The commission previously made this recommendation, which would involve amending the Federal Election Campaign Act, in 2018, 2009 and 2004. It has been incorporated in proposed legislation, but those bills have not passed, the agency told Government Executive.
SES officials are present in about 75 federal agencies, according to the Office of Personnel Management. Government corporations, the Foreign Service, certain intelligence agencies and certain financial regulatory agencies are others exempt from it.
The commission also recommended that Congress amended the law to “delink” the staff director and general counsel’s salaries from levels IV and V of the executive schedule.
“The staff director and general counsel have significant responsibilities and oversight duties with respect to both administrative and legal areas, as well as management over almost all agency personnel,” said the statement. “According to recruiting specialists working with the commission, the current limit makes attracting a strong pool of applicants to these positions more challenging.” The agency’s inspector general has flagged appointment and retention of these key positions as an ongoing management challenge in reports from 2014 to 2021.
“We are still analyzing this proposal including looking at the rationale behind the exclusion in the original law in 1979,” Bob Corsi, president of the Senior Executives Association, told Government Executive in a statement on Friday. “That said, the rationale outlined by the FEC that the individuals currently occupying [senior level] roles, but performing duties more in line with SES designation makes sense on its face. SEA has long advocated for agencies appropriately using their allocations for both SES and [senior level and scientific and professional] slots, and we recognize the benefits the FEC could receive for their senior career leader cadre by having their executives able to join the SES.”
He added: “The bigger issue is that there are many pay disparities where SESs are being paid less than the employees they supervise, which persists despite the 2015 [executive order] on strengthening the SES.” The association believes “there are larger federal-wide pay disparity issues concerning SES and pay compression driven by linkages to the Executive Schedule, and we believe Congress and the administration should address this broader issue. Delinking executive compensation at this one agency absent a review of the broader issues seems premature.”
The FEC regained a quorum in December, and thus the ability to carry out the majority of its functions, after not having one for much of the 15 months prior, which was during the 2020 election cycle. The agency has 315 employees, according to the most recent federal data.

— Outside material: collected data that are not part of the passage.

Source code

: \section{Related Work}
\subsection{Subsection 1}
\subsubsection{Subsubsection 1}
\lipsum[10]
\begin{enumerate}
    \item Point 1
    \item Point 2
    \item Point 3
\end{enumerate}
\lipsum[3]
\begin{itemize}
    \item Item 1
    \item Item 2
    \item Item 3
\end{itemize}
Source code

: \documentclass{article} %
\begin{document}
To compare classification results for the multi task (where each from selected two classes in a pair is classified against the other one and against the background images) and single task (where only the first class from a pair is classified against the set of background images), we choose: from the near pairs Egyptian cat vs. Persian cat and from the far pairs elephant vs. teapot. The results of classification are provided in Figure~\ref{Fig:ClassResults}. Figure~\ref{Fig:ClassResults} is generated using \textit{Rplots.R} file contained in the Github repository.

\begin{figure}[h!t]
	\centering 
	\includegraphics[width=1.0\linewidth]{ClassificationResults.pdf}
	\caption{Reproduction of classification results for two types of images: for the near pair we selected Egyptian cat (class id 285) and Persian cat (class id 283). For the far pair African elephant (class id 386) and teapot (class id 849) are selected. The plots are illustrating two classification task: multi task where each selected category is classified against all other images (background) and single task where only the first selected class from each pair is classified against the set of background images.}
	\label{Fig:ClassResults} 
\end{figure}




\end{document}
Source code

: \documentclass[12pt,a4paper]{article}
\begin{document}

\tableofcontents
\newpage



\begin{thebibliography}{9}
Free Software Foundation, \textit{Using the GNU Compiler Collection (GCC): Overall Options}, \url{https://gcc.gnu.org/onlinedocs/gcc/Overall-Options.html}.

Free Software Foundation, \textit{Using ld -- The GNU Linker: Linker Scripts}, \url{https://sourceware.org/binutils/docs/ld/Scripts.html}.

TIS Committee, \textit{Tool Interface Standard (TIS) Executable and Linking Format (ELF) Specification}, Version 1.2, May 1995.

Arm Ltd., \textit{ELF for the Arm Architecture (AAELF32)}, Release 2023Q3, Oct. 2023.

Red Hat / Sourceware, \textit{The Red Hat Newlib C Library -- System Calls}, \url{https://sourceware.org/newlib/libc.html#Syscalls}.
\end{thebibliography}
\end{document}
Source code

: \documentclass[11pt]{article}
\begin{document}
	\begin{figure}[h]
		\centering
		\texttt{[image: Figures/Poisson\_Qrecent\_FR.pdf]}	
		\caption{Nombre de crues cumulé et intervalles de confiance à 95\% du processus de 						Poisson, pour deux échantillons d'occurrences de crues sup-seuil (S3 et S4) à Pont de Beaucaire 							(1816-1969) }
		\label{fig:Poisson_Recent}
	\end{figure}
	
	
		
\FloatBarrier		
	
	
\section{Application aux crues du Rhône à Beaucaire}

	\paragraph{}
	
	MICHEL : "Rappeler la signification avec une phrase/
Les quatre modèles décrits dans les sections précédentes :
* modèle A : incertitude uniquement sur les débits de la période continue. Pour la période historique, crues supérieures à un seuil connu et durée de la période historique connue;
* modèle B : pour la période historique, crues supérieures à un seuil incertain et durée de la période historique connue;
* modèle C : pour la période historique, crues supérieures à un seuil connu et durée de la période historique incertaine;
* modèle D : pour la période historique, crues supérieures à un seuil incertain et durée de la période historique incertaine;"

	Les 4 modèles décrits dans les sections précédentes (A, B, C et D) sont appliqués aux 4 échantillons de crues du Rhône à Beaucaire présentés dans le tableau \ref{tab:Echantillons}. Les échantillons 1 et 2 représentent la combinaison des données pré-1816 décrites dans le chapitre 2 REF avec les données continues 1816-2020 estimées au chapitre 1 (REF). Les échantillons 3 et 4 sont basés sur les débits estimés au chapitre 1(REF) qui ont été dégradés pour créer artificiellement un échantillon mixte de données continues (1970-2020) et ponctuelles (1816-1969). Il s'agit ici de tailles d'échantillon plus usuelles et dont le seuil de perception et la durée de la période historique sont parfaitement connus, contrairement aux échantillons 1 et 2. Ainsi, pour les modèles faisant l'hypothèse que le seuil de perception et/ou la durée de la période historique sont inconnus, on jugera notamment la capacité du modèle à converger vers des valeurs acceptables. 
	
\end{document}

“Despite their ideological disagreements, FEC commissioners have a track record of coming together to issue unanimous recommendations to Congress,” said Michael Beckel, research director at Issue One, a nonprofit that seeks to reform government. “It's heartening to see that the FEC's six current commissioners came together to issue unanimous legislative recommendations to Congress,” which “represent many common sense fixes that Congress should act on.”